Less discussed around the difficulties in establishing public health insurance exchanges is the promise of private healthcare exchanges, that is, the transition of employees from traditional (institutionally) self-funded or stop-loss insurance plans to insurance exchanges sponsored by institutions – employers, insurance brokers, insurance companies – rather than federal and state governments. The unknown, but promising, size and rate of this migration has elevated shares of insurance brokers and managed care companies and pressured others’, such as pharmacy benefit managers (PBMs), which face profit margin risk despite offering more restrictive pharmacy benefits such as narrow retail networks, restrictive drug formularies, mandatory mail-order and more restrictive clinical programs. So what is a private insurance exchange and what are some implications?

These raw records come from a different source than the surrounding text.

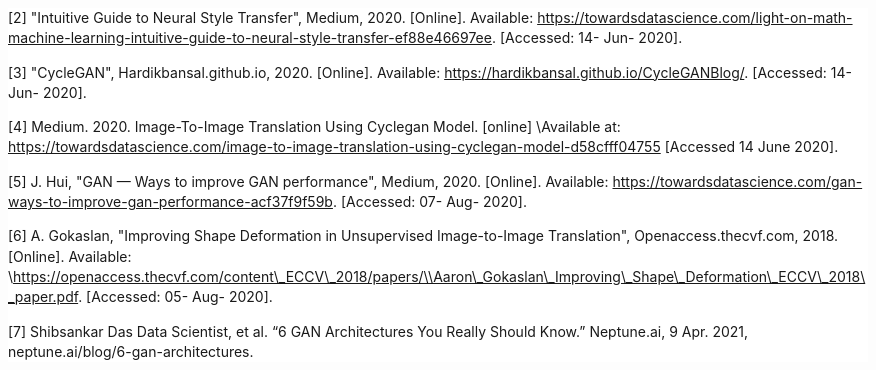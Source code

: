 [2] "Intuitive Guide to Neural Style Transfer", Medium, 2020. [Online]. Available: https://towardsdatascience.com/light-on-math-machine-learning-intuitive-guide-to-neural-style-transfer-ef88e46697ee. [Accessed: 14- Jun- 2020].

[3] "CycleGAN", Hardikbansal.github.io, 2020. [Online]. Available: https://hardikbansal.github.io/CycleGANBlog/. [Accessed: 14- Jun- 2020].

[4] Medium. 2020. Image-To-Image Translation Using Cyclegan Model. [online] \\Available at: <https://towardsdatascience.com/image-to-image-translation-using-cyclegan-model-d58cfff04755> [Accessed 14 June 2020].

[5] J. Hui, "GAN — Ways to improve GAN performance", Medium, 2020. [Online]. Available: https://towardsdatascience.com/gan-ways-to-improve-gan-performance-acf37f9f59b. [Accessed: 07- Aug- 2020].

[6] A. Gokaslan, "Improving Shape Deformation in Unsupervised Image-to-Image Translation", Openaccess.thecvf.com, 2018. [Online]. Available: 
\\https://openaccess.thecvf.com/content\_ECCV\_2018/papers/\\Aaron\_Gokaslan\_Improving\_Shape\_Deformation\_ECCV\_2018\_paper.pdf. [Accessed: 05- Aug- 2020].

[7] Shibsankar Das Data Scientist, et al. “6 GAN Architectures You Really Should Know.” Neptune.ai, 9 Apr. 2021, neptune.ai/blog/6-gan-architectures.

Like public exchanges, private exchanges are online marketplaces at which customers select among a range of insurance plans, enroll and pay premiums. Private exchanges, run by the private sector, have been around for years. They are largely exempt from ACA except as to certain coverage requirements. An employer may choose a private healthcare exchange in order to switch from a defined benefit (DB) to a defined contribution (DC) means of offering health benefits, not unlike the 401-k DC retirement savings plans; to offer employees a wider selection of insurance products and prices; or because some exchanges may negotiate lower prices from insurers.

Most employers are likely to retain traditional plans, at least for now. Despite their independence, private exchanges have been tarnished in some peoples’ eyes by Healthcare.gov’s stumbles. Though early, private exchanges now have fewer than 1 million enrollees (fewer than 1% of employer-sponsored coverage). The chief reason why an employer may choose to retain self-funding its health benefits is that moving to a full-risk private exchange could cost the employer 10% or more and remove the flexibility and transparency of self-funding or stop-loss insurance. For self-funded health benefits (called administrative services only, or ASO), penetration has risen from about 30% to 60% of commercial enrollment over the past 25 years. Cost savings are derived from tax benefits, regulatory exemptions, avoiding new premium taxes, the benefits of offering wellness or disease management programs, and the avoidance of “paying” for managed care insurers’ profits. Nonetheless, even with these ASO advantages, employers may simply decide simply no longer to manage health benefits.

Healthcare exchanges hold great promise for the companies who offer and manage them. Nonetheless, competition among exchange providers will be stiff. Those companies that already have strong relationships with employers, such as large insurance brokers, are likely winners, as are the health insurers that can operate exchanges successfully and take on more profitable risk enrollees. Contemplated Tax Code changes may allow employers to offer a DC health plan outside of an exchange. Lastly, competition won’t be limited to the private sector; when Health-care.gov’s problems are solved, some employers may terminate private exchanges and shift employees to public exchanges. These dynamic shifts in the health insurance exchange markets are likely to persist for years, suggesting elevated risk and reward among the sectors and companies involved.